►

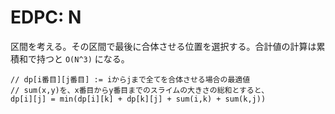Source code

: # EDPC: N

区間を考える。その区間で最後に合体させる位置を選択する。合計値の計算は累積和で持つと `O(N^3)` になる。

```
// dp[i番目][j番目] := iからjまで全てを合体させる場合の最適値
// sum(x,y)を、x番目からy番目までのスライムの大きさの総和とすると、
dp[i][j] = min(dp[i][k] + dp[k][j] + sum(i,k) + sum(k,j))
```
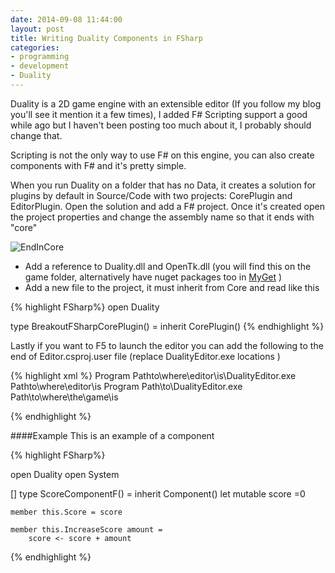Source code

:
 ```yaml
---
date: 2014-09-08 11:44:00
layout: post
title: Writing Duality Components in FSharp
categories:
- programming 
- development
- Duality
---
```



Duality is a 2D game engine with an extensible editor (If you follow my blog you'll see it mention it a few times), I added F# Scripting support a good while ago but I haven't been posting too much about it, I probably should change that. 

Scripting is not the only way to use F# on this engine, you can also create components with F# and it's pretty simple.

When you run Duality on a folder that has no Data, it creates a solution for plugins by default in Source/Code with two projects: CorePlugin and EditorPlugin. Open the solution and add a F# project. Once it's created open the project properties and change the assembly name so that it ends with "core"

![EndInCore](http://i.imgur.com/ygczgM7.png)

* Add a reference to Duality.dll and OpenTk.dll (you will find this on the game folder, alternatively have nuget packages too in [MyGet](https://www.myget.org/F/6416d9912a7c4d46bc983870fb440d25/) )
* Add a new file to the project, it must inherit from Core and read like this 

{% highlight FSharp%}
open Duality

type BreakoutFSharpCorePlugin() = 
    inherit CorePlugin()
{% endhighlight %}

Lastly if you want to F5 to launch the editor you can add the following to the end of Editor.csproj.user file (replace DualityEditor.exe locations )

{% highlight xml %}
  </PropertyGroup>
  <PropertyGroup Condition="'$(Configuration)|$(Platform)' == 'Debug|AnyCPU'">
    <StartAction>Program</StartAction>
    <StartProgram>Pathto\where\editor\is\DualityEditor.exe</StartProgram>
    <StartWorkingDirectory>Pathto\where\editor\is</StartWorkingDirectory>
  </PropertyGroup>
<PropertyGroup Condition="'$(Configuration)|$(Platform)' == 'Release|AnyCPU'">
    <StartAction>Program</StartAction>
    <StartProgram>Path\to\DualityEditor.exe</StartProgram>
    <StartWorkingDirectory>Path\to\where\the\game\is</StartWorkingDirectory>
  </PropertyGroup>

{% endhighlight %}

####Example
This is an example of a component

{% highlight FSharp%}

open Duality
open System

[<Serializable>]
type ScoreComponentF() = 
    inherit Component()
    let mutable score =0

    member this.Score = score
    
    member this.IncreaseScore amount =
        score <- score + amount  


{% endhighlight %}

◄

Give the count of lines in the material containing "where". The reply is that number alone.

3